---
language:
- cu
- orv
tags:
- old-church-slavonic
- old-east-slavic
- early-slavic
- historical-nlp
- lemmatization
- universal-dependencies
- sequence-to-sequence
- character-level-modeling
- low-resource-languages
- pytorch
license: cc-by-nc-4.0
library_name: pytorch
---

# OldSlavicLemma

`OldSlavicLemma` is a neural sequence-to-sequence lemmatizer for historical and low-resource languages, with a primary focus on **Old Church Slavonic (OCS)** and **Old East Slavic (OES)**.

The model is designed for texts with rich inflectional morphology, orthographic variation, dialectal variation, manuscript variation, and limited annotated resources.

## Model description

`OldSlavicLemma` is a dictionary-free character-level encoder-decoder lemmatizer. It predicts the canonical lemma of a target token using the token together with its local left and right context.

Unlike many pipeline-based lemmatizers, the model does **not** require POS tags, morphological features, external dictionaries, or hand-written rules as input.

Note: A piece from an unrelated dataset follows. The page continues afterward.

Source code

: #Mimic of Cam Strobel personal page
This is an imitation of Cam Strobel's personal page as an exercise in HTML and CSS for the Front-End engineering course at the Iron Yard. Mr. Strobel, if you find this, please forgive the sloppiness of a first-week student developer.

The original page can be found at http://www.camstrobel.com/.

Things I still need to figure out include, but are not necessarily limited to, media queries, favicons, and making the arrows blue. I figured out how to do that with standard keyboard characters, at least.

It operates directly over character sequences and generates lemmas character by character.

The architecture is based on recurrent sequence modeling with attention mechanisms, making it suitable for historical forms where spelling variation and unseen inflected tokens are common.

## Online demo

An online demo is available for interactive lemmatization:

https://usmannawaz01.github.io/OldSlavicLemma/

The demo can be used to lemmatize individual words, tokens, or short text.


## GitHub repository

Source code and training instructions are available here:

https://github.com/usmannawaz01/OldSlavicLemma

The GitHub repository contains the training package, command-line interface, and instructions for retraining models on Universal Dependencies treebanks.

## Pretrained models

Pretrained `OldSlavicLemma` models are available in this Hugging Face repository.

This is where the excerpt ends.